[Saved entries]
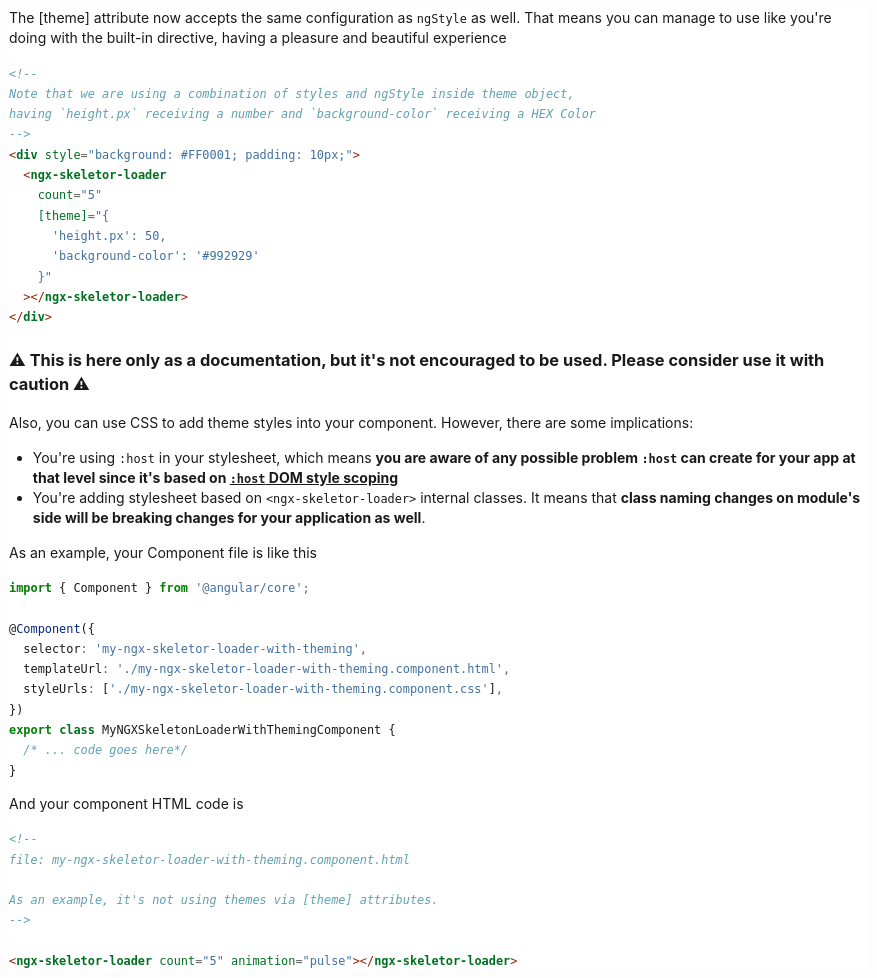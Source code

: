 The [theme] attribute now accepts the same configuration as `ngStyle` as well. That means you can manage to use like you're doing with the built-in directive, having a pleasure and beautiful experience

```html
<!--
Note that we are using a combination of styles and ngStyle inside theme object,
having `height.px` receiving a number and `background-color` receiving a HEX Color
-->
<div style="background: #FF0001; padding: 10px;">
  <ngx-skeletor-loader
    count="5"
    [theme]="{ 
      'height.px': 50,
      'background-color': '#992929'
    }"
  ></ngx-skeletor-loader>
</div>
```

### ⚠️ This is here only as a documentation, but it's not encouraged to be used. Please consider use it with caution ⚠️

Also, you can use CSS to add theme styles into your component. However, there are some implications:

- You're using `:host` in your stylesheet, which means **you are aware of any possible problem `:host` can create for your app at that level since it's based on [`:host` DOM style scoping](https://developer.mozilla.org/en-US/docs/Web/CSS/:host)**
- You're adding stylesheet based on `<ngx-skeletor-loader>` internal classes. It means that **class naming changes on module's side will be breaking changes for your application as well**.

As an example, your Component file is like this

```typescript
import { Component } from '@angular/core';

@Component({
  selector: 'my-ngx-skeletor-loader-with-theming',
  templateUrl: './my-ngx-skeletor-loader-with-theming.component.html',
  styleUrls: ['./my-ngx-skeletor-loader-with-theming.component.css'],
})
export class MyNGXSkeletonLoaderWithThemingComponent {
  /* ... code goes here*/
}
```

And your component HTML code is

```html
<!--
file: my-ngx-skeletor-loader-with-theming.component.html

As an example, it's not using themes via [theme] attributes.
-->

<ngx-skeletor-loader count="5" animation="pulse"></ngx-skeletor-loader>
```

> [Task goal]
Find every line above that contains the word "like", and return each one.

> [Expected answer]
: The [theme] attribute now accepts the same configuration as `ngStyle` as well. That means you can manage to use like you're doing with the built-in directive, having a pleasure and beautiful experience
As an example, your Component file is like this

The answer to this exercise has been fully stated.